Tide Suits Up With the NFL

Procter & Gamble brand cleans up with the league’s 32 teams

Procter & Gamble’s Tide is looking to clean up with fans of the National Football League, inking a multiyear sponsorship with the Shield and its 32 franchises.

The deal goes into effect at the start of the 2012 NFL campaign.

This season marks the third in P&G’s five-year national sponsorship of the league. Under terms of the original deal, P&G was given the option to align one of its brands with all 32 teams. (Only Gatorade enjoys a similar national/franchise sponsorship package.)

While this marks the first season Tide will become an active presence around the NFL, the brand was written into the original P&G contract. Other participating P&G brands include Head & Shoulders, Febreze, Vicks, Crest and Old Spice.

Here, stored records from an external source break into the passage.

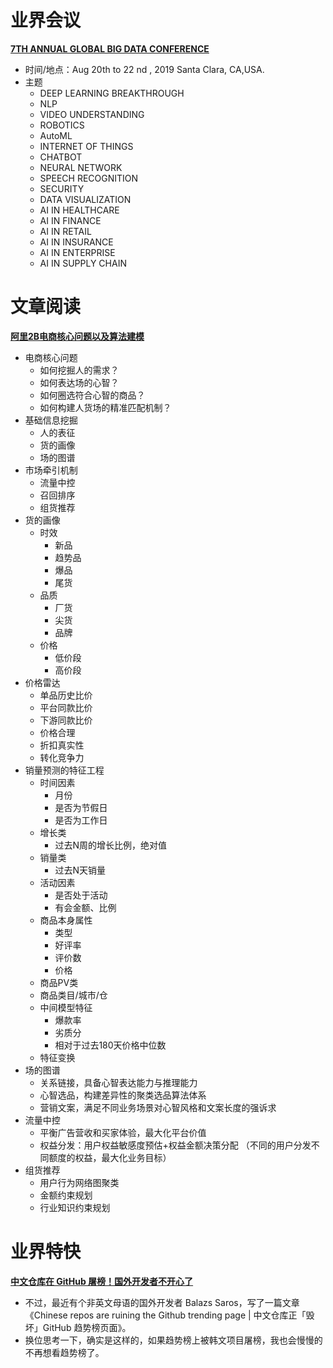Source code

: # 业界会议

[**7TH ANNUAL GLOBAL BIG DATA CONFERENCE**](http://www.globalbigdataconference.com/santa-clara/7th-annual-global-big-data-conference/event-119.html)
* 时间/地点：Aug 20th to 22 nd , 2019 Santa Clara, CA,USA.
* 主题
   * DEEP LEARNING BREAKTHROUGH
   * NLP
   * VIDEO UNDERSTANDING
   * ROBOTICS
   * AutoML
   * INTERNET OF THINGS
   * CHATBOT
   * NEURAL NETWORK
   * SPEECH RECOGNITION
   * SECURITY
   * DATA VISUALIZATION
   * AI IN HEALTHCARE
   * AI IN FINANCE
   * AI IN RETAIL
   * AI IN INSURANCE
   * AI IN ENTERPRISE
   * AI IN SUPPLY CHAIN


# 文章阅读

[**阿里2B电商核心问题以及算法建模**](https://ppt.geekbang.org/list/qconbj2019)
* 电商核心问题
   * 如何挖掘人的需求？
   * 如何表达场的心智？
   * 如何圈选符合心智的商品？
   * 如何构建人货场的精准匹配机制？
* 基础信息挖掘
   * 人的表征
   * 货的画像
   * 场的图谱
* 市场牵引机制
   * 流量中控
   * 召回排序
   * 组货推荐
* 货的画像
   * 时效
      * 新品
      * 趋势品
      * 爆品
      * 尾货
   * 品质
      * 厂货
      * 尖货
      * 品牌
   * 价格
      * 低价段
      * 高价段
* 价格雷达
   * 单品历史比价
   * 平台同款比价
   * 下游同款比价
   * 价格合理
   * 折扣真实性
   * 转化竞争力
* 销量预测的特征工程
   * 时间因素
      * 月份
      * 是否为节假日
      * 是否为工作日
   * 增长类
      * 过去N周的增长比例，绝对值
   * 销量类
      * 过去N天销量
   * 活动因素
      * 是否处于活动
      * 有会金额、比例
   * 商品本身属性
      * 类型
      * 好评率
      * 评价数
      * 价格
   * 商品PV类
   * 商品类目/城市/仓
   * 中间模型特征
      * 爆款率
      * 劣质分
      * 相对于过去180天价格中位数
   * 特征变换
* 场的图谱
   * 关系链接，具备心智表达能力与推理能力
   * 心智选品，构建差异性的聚类选品算法体系
   * 营销文案，满足不同业务场景对心智风格和文案长度的强诉求
* 流量中控
   * 平衡广告营收和买家体验，最大化平台价值
   * 权益分发：用户权益敏感度预估+权益金额决策分配 （不同的用户分发不同额度的权益，最大化业务目标）
* 组货推荐
   * 用户行为网络图聚类
   * 金额约束规划
   * 行业知识约束规划


# 业界特快

[**中文仓库在 GitHub 屠榜！国外开发者不开心了**](https://mp.weixin.qq.com/s/V0fJdOaAfcBfx8cKt-G9MQ)
* 不过，最近有个非英文母语的国外开发者 Balazs Saros，写了一篇文章《Chinese repos are ruining the Github trending page | 中文仓库正「毁坏」GitHub 趋势榜页面》。
* 换位思考一下，确实是这样的，如果趋势榜上被韩文项目屠榜，我也会慢慢的不再想看趋势榜了。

Financial terms of Tide’s deal with the 32 NFL teams were not disclosed. And while P&G keeps a tight lid on the terms of its 2009 pact with the league, analysts estimate the CPG giant pays north of $100 million for the privilege of aligning its brands with the NFL.

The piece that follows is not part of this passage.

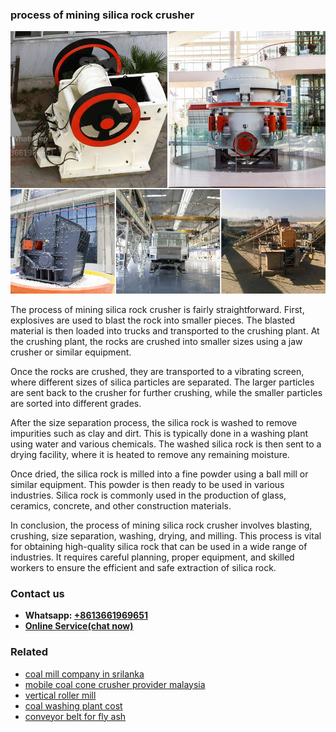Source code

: <h3>process of mining silica rock crusher</h3><img src='1708498204.jpg' alt=''><p>The process of mining silica rock crusher is fairly straightforward. First, explosives are used to blast the rock into smaller pieces. The blasted material is then loaded into trucks and transported to the crushing plant. At the crushing plant, the rocks are crushed into smaller sizes using a jaw crusher or similar equipment.</p><p>Once the rocks are crushed, they are transported to a vibrating screen, where different sizes of silica particles are separated. The larger particles are sent back to the crusher for further crushing, while the smaller particles are sorted into different grades.</p><p>After the size separation process, the silica rock is washed to remove impurities such as clay and dirt. This is typically done in a washing plant using water and various chemicals. The washed silica rock is then sent to a drying facility, where it is heated to remove any remaining moisture.</p><p>Once dried, the silica rock is milled into a fine powder using a ball mill or similar equipment. This powder is then ready to be used in various industries. Silica rock is commonly used in the production of glass, ceramics, concrete, and other construction materials.</p><p>In conclusion, the process of mining silica rock crusher involves blasting, crushing, size separation, washing, drying, and milling. This process is vital for obtaining high-quality silica rock that can be used in a wide range of industries. It requires careful planning, proper equipment, and skilled workers to ensure the efficient and safe extraction of silica rock.</p><h3>Contact us</h3><ul><li><strong>Whatsapp:&nbsp;<a href="https://wa.me/8613661969651">+8613661969651</a></strong></li><li><a href="https://swt.shibang-china.com/?git&amp;zhl&amp;process of mining silica rock crusher"><strong>Online Service(chat now)</strong></a></li></ul><h3>Related</h3><ul><li><a href='coal mill company in srilanka.md'>coal mill company in srilanka</a></li><li><a href='mobile coal cone crusher provider malaysia.md'>mobile coal cone crusher provider malaysia</a></li><li><a href='vertical roller mill.md'>vertical roller mill</a></li><li><a href='coal washing plant cost.md'>coal washing plant cost</a></li><li><a href='conveyor belt for fly ash.md'>conveyor belt for fly ash</a></li></ul>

In August, consumers will begin to see specially marked packages of Tide bearing the NFL’s official heraldic logo. Moreover, the individual team sponsorships provide the opportunity for Tide to use franchise logos and trademarks on its distinctive orange packaging. (In other words, fans in Pittsburgh are likely to see the three hypocycloids of the Steelers’ logo displayed prominently in their grocer’s detergent aisle.)

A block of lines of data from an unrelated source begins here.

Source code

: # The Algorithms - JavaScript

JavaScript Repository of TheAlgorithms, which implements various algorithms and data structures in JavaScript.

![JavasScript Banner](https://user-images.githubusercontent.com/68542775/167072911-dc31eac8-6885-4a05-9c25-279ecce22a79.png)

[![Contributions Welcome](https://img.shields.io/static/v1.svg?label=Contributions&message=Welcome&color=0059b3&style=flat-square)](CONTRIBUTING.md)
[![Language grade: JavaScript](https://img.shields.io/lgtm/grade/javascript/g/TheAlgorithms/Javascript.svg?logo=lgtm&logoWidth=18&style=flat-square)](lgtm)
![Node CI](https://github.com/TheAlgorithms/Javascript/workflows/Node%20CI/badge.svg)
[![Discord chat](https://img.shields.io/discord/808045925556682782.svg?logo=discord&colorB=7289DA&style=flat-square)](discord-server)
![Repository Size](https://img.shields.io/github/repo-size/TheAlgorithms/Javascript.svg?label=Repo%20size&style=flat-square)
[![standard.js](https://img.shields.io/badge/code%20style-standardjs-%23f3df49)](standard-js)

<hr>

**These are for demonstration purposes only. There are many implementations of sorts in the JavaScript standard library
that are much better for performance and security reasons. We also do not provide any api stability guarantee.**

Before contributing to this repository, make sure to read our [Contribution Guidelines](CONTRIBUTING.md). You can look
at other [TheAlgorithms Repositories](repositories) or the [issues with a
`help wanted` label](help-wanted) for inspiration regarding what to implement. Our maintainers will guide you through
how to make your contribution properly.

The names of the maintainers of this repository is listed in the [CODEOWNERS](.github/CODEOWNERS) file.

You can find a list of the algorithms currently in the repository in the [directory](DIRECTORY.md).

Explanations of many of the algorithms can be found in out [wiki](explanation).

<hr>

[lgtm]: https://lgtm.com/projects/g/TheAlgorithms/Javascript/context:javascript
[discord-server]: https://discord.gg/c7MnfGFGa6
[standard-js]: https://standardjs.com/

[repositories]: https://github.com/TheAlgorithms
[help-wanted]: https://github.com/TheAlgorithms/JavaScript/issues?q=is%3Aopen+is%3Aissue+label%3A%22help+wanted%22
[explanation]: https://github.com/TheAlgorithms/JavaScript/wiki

Asked if Tide would develop 30-second spots around individual NFL teams, Sundar Raman, North American fabric care marketing director at P&G, said he is not at liberty to discuss any upcoming media executions. “Whatever we do, we want the creative to be holistic across all media—print, television, digital,” Raman said.

If previous P&G efforts are any indication, TV is likely to play an integral part of Tide’s media mix. In 2010, P&G planned a far-reaching campaign around heroically tressed Steelers safety Troy Polamalu, who serves as the spokesman for Head & Shoulders.

Along with a number of national 30-second spots, P&G developed a “first-person tackler” Web game and a micro site (TroysHair.com). Head & Shoulders also took out a $1 million insurance policy on Polamalu’s hair through Lloyd’s of London.

Tide is the most-advertised household product brand, accounting for around 8 percent of all measured media spend in the category. Parent P&G is far and away the nation’s biggest advertiser, investing $2.95 billion in 2011—$1 million more than runner-up AT&T, per Kantar Media.

All told, TV accounted for 58 percent of P&G’s overall media spend, or $1.72 billion. Magazines represented about a third of the company’s 2011 ad expenditures.

The Tide deal represents an opportunity to get the brand in front of the millions of women who watch the NFL every week. According to Nielsen, women make up one-third of the deliveries for all nationally televised NFL games.

“For us, the NFL’s growing female fan base played a big role in developing the Tide sponsorship,” Raman said. “It allows us to tap into America’s passion for the NFL and fan loyalty toward their home teams.”

According to an Adweek/Harris poll conducted at the start of the 2011 NFL season, 64 percent of all Americans say they watch the NFL.

Tide enjoys a home-field advantage of sorts, given its preeminence among NFL equipment managers. (Even before the deal was announced, Tide was the preferred detergent in 29 of the 32 team locker rooms.)

Ed Wagner, the equipment manager of the Super Bowl champion New York Giants, says he uses Tide in tackling 5,510 pounds of laundry he’s responsible for every week.

“The players are issued two jerseys and a pair of pants and, for the most part, that should get them through the whole season,” Wagner said. “So you can see why the detergent we use is so important.”

The NFL deal comes as P&G finalizes its plans to activate 30 brands in and around the 2012 Summer Olympics in London. The company will sponsor the Winter and Summer Games through 2020.